◆ PROBLEM REQUIREMENTS ◆
Reproduce exactly the lines below, from the first one through the line containing "Alexander Tesch &", and omit any pictures.

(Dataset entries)
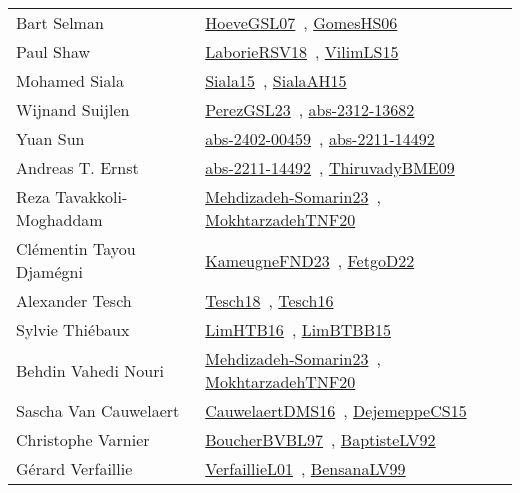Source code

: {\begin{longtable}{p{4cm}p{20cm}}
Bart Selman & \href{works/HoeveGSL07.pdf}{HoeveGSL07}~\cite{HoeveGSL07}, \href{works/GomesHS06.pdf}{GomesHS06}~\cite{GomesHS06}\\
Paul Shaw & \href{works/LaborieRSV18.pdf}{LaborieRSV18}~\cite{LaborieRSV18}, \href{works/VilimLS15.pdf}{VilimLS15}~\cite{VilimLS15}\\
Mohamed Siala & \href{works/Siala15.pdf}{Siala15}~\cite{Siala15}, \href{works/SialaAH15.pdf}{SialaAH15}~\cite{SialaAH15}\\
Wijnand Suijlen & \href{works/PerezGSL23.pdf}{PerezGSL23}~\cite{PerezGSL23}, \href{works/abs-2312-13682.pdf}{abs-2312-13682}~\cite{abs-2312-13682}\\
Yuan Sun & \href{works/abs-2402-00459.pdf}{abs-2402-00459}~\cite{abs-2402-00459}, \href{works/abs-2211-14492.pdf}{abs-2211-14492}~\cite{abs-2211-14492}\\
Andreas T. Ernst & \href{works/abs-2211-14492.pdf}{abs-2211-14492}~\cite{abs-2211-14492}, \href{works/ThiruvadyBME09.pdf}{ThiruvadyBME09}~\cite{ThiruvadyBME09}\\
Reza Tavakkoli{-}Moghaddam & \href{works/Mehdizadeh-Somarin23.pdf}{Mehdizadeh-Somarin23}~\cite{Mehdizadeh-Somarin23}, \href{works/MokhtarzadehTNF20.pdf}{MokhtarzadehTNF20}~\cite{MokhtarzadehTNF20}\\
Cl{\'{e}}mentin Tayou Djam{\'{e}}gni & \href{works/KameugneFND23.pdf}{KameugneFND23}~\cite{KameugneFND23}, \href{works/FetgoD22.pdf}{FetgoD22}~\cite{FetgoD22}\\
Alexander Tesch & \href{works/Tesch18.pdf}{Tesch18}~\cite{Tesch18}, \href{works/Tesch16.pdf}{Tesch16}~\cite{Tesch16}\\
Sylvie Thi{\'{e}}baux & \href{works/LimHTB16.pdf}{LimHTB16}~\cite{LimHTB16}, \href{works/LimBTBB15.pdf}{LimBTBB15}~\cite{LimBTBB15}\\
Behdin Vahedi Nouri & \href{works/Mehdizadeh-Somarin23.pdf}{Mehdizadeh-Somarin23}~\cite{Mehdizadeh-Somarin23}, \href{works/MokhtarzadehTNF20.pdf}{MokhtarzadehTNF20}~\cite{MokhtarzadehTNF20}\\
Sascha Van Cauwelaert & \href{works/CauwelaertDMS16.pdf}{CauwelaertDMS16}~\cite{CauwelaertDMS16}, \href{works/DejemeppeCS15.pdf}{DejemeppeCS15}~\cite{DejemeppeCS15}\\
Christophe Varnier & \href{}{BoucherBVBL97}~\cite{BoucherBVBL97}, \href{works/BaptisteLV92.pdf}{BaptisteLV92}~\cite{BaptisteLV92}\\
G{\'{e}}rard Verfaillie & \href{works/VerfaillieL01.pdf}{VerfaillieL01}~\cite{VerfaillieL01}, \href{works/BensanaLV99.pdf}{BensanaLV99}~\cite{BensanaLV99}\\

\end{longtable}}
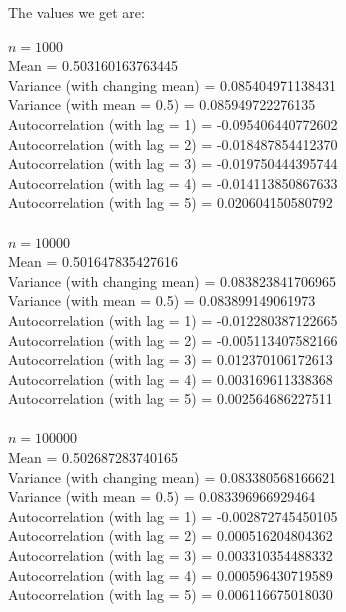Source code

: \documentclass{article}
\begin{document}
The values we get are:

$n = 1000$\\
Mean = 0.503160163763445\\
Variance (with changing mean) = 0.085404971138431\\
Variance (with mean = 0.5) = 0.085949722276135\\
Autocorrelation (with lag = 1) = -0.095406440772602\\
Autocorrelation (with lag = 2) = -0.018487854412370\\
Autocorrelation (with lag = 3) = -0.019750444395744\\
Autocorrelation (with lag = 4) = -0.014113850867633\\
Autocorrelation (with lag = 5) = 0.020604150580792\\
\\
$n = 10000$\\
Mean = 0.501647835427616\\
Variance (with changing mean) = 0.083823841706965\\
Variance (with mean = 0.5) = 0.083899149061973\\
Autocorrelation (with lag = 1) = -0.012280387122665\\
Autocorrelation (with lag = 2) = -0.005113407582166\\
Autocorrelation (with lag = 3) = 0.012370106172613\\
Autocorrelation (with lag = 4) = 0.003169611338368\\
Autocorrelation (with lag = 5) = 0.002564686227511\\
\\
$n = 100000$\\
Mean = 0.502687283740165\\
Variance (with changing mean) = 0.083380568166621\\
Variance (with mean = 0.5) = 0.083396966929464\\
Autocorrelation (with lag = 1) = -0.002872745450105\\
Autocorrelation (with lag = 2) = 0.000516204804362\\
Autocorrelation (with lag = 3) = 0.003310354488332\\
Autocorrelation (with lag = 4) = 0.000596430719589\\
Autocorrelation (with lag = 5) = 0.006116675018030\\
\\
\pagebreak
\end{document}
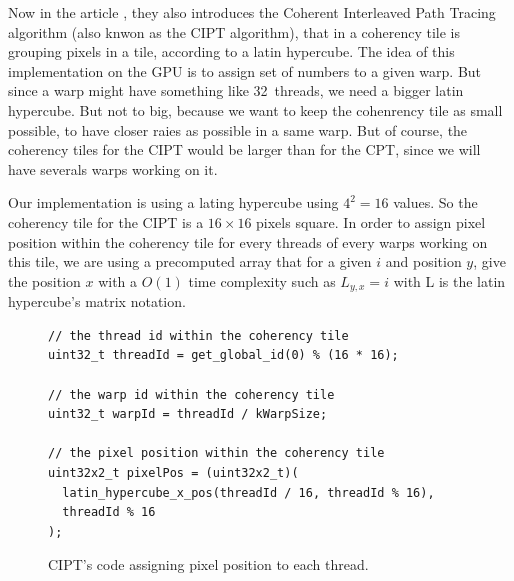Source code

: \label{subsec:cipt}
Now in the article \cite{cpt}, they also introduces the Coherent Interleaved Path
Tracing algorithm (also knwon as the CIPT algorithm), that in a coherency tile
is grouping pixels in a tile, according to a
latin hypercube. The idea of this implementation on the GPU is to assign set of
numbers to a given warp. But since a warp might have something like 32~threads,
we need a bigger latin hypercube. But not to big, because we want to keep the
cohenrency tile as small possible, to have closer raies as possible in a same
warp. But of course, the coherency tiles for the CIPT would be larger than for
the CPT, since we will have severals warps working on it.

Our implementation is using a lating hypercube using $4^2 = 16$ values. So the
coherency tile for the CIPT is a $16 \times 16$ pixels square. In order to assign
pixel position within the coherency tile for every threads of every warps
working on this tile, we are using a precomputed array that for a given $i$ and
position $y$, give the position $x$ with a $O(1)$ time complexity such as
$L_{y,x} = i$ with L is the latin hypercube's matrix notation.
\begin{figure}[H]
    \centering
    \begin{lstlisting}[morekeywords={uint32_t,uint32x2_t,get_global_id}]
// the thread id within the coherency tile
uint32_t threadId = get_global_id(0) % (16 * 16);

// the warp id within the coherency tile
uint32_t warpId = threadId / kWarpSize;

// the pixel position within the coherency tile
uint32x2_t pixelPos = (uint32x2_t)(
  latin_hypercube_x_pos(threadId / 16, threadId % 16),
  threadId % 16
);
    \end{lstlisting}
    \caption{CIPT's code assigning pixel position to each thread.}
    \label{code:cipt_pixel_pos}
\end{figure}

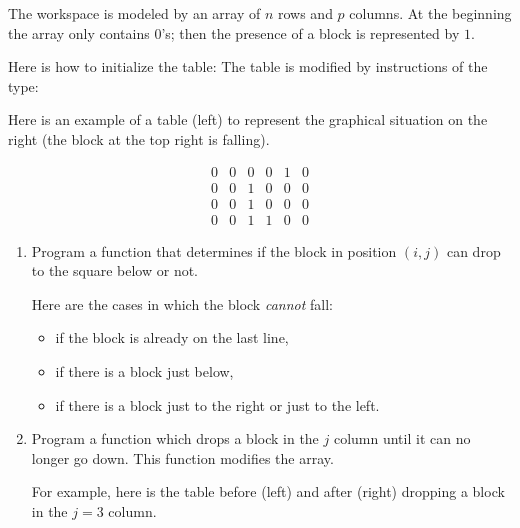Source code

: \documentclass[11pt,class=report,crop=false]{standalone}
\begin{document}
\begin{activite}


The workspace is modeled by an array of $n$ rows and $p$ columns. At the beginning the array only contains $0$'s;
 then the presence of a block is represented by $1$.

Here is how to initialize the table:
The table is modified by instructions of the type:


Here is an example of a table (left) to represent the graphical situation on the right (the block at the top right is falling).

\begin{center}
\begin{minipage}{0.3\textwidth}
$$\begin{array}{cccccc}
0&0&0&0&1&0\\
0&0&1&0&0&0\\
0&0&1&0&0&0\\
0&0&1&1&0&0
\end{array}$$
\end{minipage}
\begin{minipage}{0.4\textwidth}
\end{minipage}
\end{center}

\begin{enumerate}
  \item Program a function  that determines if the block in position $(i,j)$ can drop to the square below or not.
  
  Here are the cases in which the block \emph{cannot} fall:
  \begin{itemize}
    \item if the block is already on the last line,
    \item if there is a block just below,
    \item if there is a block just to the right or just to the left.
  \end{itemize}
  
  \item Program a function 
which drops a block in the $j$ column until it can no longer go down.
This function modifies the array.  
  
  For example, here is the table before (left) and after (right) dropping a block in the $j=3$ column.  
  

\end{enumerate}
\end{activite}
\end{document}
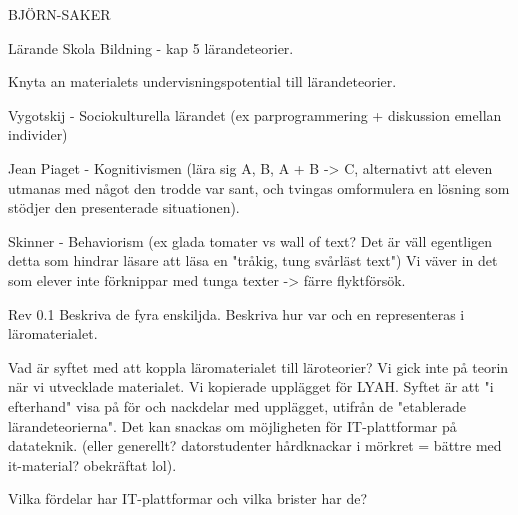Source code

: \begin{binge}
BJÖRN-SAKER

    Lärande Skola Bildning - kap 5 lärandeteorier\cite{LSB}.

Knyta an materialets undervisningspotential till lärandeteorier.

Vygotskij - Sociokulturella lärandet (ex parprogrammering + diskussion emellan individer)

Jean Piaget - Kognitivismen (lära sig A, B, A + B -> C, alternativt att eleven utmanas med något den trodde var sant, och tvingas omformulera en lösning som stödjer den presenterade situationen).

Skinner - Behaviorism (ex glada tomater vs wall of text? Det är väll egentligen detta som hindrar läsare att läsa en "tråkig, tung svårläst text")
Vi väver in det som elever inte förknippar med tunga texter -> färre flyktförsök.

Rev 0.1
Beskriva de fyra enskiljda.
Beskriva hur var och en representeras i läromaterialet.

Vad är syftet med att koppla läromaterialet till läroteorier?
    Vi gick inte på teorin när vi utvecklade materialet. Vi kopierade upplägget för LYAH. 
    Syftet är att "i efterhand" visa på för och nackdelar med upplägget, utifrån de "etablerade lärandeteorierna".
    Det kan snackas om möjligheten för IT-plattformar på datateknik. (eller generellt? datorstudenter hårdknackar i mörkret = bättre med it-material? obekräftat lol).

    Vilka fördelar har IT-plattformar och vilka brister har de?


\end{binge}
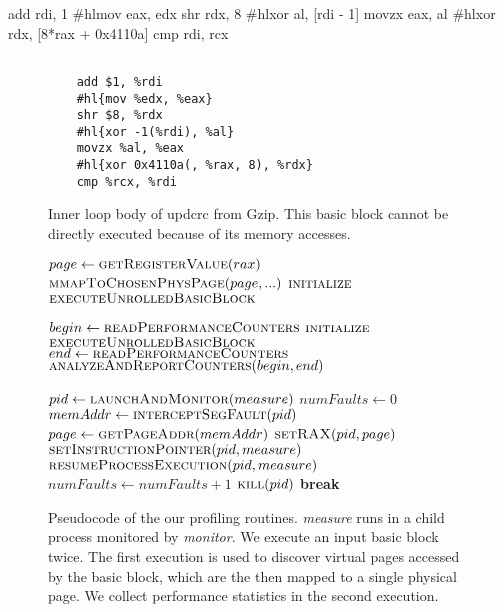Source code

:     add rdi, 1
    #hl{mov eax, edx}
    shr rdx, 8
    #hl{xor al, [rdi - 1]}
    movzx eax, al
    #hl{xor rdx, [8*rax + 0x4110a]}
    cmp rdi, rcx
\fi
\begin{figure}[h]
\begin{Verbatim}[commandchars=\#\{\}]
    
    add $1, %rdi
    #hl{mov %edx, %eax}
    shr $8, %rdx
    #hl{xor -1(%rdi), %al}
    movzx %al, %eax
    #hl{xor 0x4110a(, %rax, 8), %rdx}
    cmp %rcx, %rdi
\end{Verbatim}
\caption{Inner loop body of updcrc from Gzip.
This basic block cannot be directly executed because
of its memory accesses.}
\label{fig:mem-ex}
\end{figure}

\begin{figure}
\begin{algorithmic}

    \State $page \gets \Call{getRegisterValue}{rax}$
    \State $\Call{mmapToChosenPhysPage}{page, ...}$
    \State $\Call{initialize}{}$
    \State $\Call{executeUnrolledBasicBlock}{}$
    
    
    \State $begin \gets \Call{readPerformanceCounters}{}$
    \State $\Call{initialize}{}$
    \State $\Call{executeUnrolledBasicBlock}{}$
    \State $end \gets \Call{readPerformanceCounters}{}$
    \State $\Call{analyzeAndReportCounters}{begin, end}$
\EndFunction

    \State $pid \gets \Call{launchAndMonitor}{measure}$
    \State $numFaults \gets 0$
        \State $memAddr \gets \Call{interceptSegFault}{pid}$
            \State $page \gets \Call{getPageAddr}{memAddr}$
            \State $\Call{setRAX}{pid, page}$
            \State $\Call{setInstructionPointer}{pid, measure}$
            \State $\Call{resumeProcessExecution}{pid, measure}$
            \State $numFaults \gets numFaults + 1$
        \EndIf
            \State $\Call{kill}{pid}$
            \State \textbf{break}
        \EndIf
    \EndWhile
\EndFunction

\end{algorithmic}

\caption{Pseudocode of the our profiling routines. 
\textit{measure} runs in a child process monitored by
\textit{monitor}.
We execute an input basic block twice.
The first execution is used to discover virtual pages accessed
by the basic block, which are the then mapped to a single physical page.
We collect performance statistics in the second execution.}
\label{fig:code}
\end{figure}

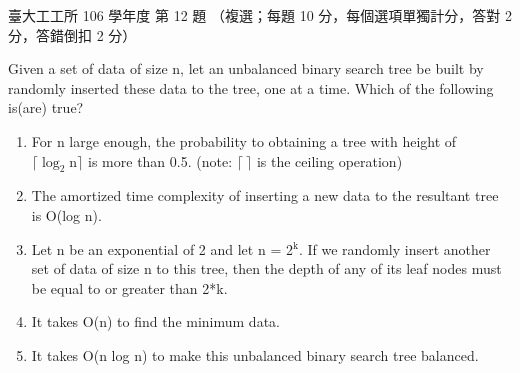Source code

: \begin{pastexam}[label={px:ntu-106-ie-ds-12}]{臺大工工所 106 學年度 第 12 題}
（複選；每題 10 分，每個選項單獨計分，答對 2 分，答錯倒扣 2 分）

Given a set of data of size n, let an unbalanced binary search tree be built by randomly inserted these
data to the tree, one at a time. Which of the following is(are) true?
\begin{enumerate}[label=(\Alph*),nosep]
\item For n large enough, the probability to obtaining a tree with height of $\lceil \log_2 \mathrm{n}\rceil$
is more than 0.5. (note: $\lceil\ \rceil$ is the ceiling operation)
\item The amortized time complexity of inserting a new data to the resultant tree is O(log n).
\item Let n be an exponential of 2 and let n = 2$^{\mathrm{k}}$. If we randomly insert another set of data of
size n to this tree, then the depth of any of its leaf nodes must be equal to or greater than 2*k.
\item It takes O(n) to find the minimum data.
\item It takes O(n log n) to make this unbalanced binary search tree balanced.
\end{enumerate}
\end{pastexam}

◆ ANSWER BELOW ◆
Source code

: {\begin{longtable}{p{4cm}p{20cm}}
Bart Selman & \href{works/HoeveGSL07.pdf}{HoeveGSL07}~\cite{HoeveGSL07}, \href{works/GomesHS06.pdf}{GomesHS06}~\cite{GomesHS06}\\
Paul Shaw & \href{works/LaborieRSV18.pdf}{LaborieRSV18}~\cite{LaborieRSV18}, \href{works/VilimLS15.pdf}{VilimLS15}~\cite{VilimLS15}\\
Mohamed Siala & \href{works/Siala15.pdf}{Siala15}~\cite{Siala15}, \href{works/SialaAH15.pdf}{SialaAH15}~\cite{SialaAH15}\\
Wijnand Suijlen & \href{works/PerezGSL23.pdf}{PerezGSL23}~\cite{PerezGSL23}, \href{works/abs-2312-13682.pdf}{abs-2312-13682}~\cite{abs-2312-13682}\\
Yuan Sun & \href{works/abs-2402-00459.pdf}{abs-2402-00459}~\cite{abs-2402-00459}, \href{works/abs-2211-14492.pdf}{abs-2211-14492}~\cite{abs-2211-14492}\\
Andreas T. Ernst & \href{works/abs-2211-14492.pdf}{abs-2211-14492}~\cite{abs-2211-14492}, \href{works/ThiruvadyBME09.pdf}{ThiruvadyBME09}~\cite{ThiruvadyBME09}\\
Reza Tavakkoli{-}Moghaddam & \href{works/Mehdizadeh-Somarin23.pdf}{Mehdizadeh-Somarin23}~\cite{Mehdizadeh-Somarin23}, \href{works/MokhtarzadehTNF20.pdf}{MokhtarzadehTNF20}~\cite{MokhtarzadehTNF20}\\
Cl{\'{e}}mentin Tayou Djam{\'{e}}gni & \href{works/KameugneFND23.pdf}{KameugneFND23}~\cite{KameugneFND23}, \href{works/FetgoD22.pdf}{FetgoD22}~\cite{FetgoD22}\\
Alexander Tesch & \href{works/Tesch18.pdf}{Tesch18}~\cite{Tesch18}, \href{works/Tesch16.pdf}{Tesch16}~\cite{Tesch16}\\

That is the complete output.